I started tracking my time at work in detail at the start of my postdoc in 2018, using the amazing app ‘Timeular’. This series of stories provides some insights into postdoc life using that data.

In a postdoc, not everything goes according to plan. In fact, it’s more likely that they won’t! It’s important to realize that that is totally ok. But it’s important to understand that this is perfectly normal and an inherent part of the scientific process. We can try new things, experiment, make changes, backtrack, change direction. We can fail!

I know he academic climate of recent decades has not been forgiving of failure, but it’s a crucial and valuable aspect of scientific discovery. After all, if success was guaranteed, would it still be considered true science?
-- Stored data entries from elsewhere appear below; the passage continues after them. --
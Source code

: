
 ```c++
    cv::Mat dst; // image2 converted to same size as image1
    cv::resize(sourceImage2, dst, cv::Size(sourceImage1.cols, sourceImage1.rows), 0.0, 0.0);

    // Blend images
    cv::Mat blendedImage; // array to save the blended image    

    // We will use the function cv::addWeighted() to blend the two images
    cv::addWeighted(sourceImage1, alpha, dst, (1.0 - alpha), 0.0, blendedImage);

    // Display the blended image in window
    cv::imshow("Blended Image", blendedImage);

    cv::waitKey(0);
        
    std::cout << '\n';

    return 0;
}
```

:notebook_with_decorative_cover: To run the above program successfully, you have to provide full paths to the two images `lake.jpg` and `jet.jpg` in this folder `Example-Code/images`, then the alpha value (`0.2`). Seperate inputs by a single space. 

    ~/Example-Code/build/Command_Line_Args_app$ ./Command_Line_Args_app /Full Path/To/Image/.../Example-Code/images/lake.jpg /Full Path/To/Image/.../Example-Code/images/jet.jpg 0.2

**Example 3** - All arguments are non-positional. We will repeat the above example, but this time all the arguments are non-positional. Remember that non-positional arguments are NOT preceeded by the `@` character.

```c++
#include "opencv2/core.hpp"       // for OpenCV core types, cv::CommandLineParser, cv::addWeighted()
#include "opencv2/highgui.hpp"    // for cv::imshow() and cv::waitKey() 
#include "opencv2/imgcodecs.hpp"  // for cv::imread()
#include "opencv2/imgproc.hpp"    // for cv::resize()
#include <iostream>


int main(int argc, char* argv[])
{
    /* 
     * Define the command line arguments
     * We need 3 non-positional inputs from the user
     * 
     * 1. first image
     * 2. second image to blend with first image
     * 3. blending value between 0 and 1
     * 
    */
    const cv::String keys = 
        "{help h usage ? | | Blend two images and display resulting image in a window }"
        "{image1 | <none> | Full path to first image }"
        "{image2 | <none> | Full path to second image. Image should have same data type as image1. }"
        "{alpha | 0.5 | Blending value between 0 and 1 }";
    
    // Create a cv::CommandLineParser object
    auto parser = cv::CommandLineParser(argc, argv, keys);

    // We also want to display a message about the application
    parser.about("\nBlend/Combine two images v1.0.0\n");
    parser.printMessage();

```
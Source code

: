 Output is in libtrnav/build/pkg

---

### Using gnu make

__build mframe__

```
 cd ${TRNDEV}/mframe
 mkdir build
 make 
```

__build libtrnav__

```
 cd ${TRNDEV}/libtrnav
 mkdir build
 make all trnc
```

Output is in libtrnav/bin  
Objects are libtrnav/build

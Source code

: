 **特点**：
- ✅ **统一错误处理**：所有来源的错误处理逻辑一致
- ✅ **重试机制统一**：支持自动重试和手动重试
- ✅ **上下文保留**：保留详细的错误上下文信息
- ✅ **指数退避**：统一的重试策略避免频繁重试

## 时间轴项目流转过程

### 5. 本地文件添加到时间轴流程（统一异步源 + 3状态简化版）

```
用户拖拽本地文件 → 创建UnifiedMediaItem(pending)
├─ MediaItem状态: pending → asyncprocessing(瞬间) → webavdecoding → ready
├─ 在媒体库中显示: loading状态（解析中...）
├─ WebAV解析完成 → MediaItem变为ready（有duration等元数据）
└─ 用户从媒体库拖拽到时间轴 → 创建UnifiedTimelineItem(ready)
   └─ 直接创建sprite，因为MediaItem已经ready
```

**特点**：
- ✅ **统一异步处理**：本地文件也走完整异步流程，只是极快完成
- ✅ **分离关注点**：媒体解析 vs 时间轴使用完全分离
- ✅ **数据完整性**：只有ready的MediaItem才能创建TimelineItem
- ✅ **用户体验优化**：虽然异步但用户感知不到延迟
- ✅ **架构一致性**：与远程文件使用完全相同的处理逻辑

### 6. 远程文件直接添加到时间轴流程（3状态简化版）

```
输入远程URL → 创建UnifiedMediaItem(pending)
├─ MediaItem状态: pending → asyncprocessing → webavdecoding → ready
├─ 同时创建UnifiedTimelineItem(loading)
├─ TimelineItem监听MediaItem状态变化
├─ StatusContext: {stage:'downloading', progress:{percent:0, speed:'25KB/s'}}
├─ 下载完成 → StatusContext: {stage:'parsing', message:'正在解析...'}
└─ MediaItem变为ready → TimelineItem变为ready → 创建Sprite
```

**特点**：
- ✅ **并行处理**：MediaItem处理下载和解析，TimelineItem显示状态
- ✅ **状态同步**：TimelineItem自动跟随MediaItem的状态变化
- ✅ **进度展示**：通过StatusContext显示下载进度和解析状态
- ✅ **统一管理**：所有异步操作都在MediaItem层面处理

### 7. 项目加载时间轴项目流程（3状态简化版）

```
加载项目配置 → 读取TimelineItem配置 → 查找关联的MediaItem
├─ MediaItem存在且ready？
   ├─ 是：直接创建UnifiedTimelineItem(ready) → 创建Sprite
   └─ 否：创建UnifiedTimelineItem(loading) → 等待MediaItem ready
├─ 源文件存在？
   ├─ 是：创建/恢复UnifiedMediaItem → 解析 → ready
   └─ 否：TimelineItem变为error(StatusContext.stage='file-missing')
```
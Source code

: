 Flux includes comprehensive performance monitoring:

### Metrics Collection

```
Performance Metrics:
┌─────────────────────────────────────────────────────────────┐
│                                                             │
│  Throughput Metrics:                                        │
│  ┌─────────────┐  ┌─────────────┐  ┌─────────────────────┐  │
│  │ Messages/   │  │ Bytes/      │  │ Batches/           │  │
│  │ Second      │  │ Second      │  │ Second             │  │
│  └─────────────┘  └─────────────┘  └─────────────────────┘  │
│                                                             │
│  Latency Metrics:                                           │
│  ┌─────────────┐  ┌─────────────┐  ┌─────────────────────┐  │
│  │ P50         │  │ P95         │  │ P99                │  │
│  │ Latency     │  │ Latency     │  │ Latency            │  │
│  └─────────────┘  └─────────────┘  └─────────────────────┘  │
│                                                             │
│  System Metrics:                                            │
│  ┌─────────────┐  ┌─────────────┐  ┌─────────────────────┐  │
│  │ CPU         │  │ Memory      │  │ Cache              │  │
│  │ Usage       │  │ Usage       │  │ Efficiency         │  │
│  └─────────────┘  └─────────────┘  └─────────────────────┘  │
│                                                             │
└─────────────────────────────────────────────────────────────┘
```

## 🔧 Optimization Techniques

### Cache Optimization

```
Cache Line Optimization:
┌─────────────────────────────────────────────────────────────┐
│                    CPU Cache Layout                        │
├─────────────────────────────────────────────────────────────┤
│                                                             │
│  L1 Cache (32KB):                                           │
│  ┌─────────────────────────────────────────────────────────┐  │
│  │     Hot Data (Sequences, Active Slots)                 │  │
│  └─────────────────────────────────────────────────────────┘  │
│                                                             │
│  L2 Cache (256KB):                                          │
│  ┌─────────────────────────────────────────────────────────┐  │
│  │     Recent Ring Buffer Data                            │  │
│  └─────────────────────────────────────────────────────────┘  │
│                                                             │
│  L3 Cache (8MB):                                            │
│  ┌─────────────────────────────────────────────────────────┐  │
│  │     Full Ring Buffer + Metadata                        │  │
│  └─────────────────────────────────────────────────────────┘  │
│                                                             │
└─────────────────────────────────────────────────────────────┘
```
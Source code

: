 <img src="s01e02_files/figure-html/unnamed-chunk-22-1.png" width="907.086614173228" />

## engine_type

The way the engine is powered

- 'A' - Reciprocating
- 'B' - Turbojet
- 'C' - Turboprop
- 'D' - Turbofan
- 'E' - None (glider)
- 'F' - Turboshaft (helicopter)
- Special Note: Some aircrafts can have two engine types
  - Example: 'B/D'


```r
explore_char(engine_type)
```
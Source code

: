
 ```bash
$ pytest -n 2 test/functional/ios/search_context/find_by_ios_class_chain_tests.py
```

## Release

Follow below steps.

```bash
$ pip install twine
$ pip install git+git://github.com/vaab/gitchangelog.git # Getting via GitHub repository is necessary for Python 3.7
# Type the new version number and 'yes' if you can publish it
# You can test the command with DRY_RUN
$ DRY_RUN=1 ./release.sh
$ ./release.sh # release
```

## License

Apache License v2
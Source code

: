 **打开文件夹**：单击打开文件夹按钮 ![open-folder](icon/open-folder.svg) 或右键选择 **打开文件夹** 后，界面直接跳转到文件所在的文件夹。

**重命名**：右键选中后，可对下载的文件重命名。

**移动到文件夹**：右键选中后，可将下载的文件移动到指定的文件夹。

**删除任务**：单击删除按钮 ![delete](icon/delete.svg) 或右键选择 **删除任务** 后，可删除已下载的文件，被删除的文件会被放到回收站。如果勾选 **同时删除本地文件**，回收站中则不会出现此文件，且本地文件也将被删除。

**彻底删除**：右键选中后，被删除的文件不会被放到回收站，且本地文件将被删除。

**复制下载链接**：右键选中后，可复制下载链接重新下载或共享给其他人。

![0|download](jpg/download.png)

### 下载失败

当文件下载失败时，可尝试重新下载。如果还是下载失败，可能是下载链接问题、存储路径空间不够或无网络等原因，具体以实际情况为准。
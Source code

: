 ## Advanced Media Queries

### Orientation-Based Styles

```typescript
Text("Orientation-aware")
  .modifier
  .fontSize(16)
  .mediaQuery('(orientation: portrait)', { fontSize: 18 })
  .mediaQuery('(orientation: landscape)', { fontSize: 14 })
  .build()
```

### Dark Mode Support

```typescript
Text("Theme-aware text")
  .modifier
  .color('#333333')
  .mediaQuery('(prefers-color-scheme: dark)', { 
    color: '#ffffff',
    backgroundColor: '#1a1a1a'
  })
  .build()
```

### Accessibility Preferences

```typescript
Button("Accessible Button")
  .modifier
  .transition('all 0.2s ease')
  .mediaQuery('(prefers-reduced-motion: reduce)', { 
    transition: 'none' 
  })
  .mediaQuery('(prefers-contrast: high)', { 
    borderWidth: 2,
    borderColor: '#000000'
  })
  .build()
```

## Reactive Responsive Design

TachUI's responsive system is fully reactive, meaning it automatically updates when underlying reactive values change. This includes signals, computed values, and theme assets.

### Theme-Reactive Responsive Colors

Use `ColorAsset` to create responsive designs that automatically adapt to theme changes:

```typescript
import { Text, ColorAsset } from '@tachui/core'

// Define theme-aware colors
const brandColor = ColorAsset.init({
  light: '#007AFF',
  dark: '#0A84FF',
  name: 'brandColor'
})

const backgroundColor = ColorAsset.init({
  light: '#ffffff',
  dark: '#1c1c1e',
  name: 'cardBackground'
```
Through my time tracking practices, I now have a clear understanding of the amount of time I have spent on ‘failed’ projects – those that I invested hours into but never got published. Note that this is of course just one type of failure and does not include rejected proposals, failed experiments with published negative results, or the countless micro-failures encountered along the way. To give a visual representation, I created a plot of the 35 most time-consuming papers of my PhD.

Ranking of my 35 most time-consuming papers, coloured by my authorship position, with a border colour for their status. Green borders indicate ongoing papers for which I’m confident we will get them published eventually. Red borders are for cancelled papers – papers that I’m confident will never get published.

Good news first: the largest chunk of my time went towards a paper that actually got published! This is our Global maps of soil temperature-paper, a massive effort with a looooong co-author list. However, it’s evident that a significant portion of my time was also dedicated to projects that didn’t see the same success. The list of 35 time-consumers includes seven (7!) cancelled papers and several others that are yet to be published.

One particular project that deserves mention is the cancelled paper ranked second in terms of time invested. It was an ambitious attempt to apply the theoretical concept of higher-order interactions (HOIs) to real-world data. At the time, HOIs were and still are a hot topic, but modeling them correctly proved to be challenging. Most prior attempts were limited to experimental communities, petri dishes, or simple models.

I started modelling on my messy real-world community data (in parallel to a theoretical ecologists who was making data-free models of the same), and solved roadblock after roadblock. Our goal was to confirm the theory through real-world findings, and we worked tirelessly to overcome each obstacle. Despite these efforts, the limitations of the data became increasingly apparent and the impact of methodological decisions was more noticeable. Nevertheless, we completed a manuscript with a story we were confident about and submitted it to our first high-impact journal.

However, the manuscript faced rejection after rejection, luckily with constructive feedback from reviewers. We took their comments into account and worked to make the manuscript better and clearer, highlighting more and more of the unearthed methodological limitations up front. Despite these efforts, the limitations became increasingly difficult to ignore and started to overshadow the findings that I first had been so proud of. After several rejections, we ultimately made the difficult decision to cancel the project, recognizing that we couldn’t get a good grip on higher-order interactions (HOIs) with this messy data. It was a failure.

The list contains other failures.

The list of failures also includes valuable learning experiences. For instance, there were some engaging master’s theses that I invested a lot of time in, but the students had to leave before the manuscript was finished and I no longer had the capacity or expertise to complete them. Another paper that I was enthusiastic about got overtaken by a new one with a more sophisticated methodology, while a dataset that didn’t fit the original research question eventually found use for a different purpose. I also invested a lot of effort into some analyses, only to discover that they would require even more work and were not aligned with what I had promised to the funders.

Although these projects may not have ended in publication, they are not true failures. I learned a lot from each of them and some of that knowledge has, and will continue to, inform my future work in different ways. While the “publish or perish” mentality is prevalent in the scientific community, I firmly believe that the real value of science lies in the learning. Publishing is a great way to share your learning with others, but not all learning has to be public. Personal growth as a scientist and a person is equally important and even if it’s not reflected on your CV, it will benefit you in the long run. I hope this story will encourage you to embrace failures in your own scientific journey.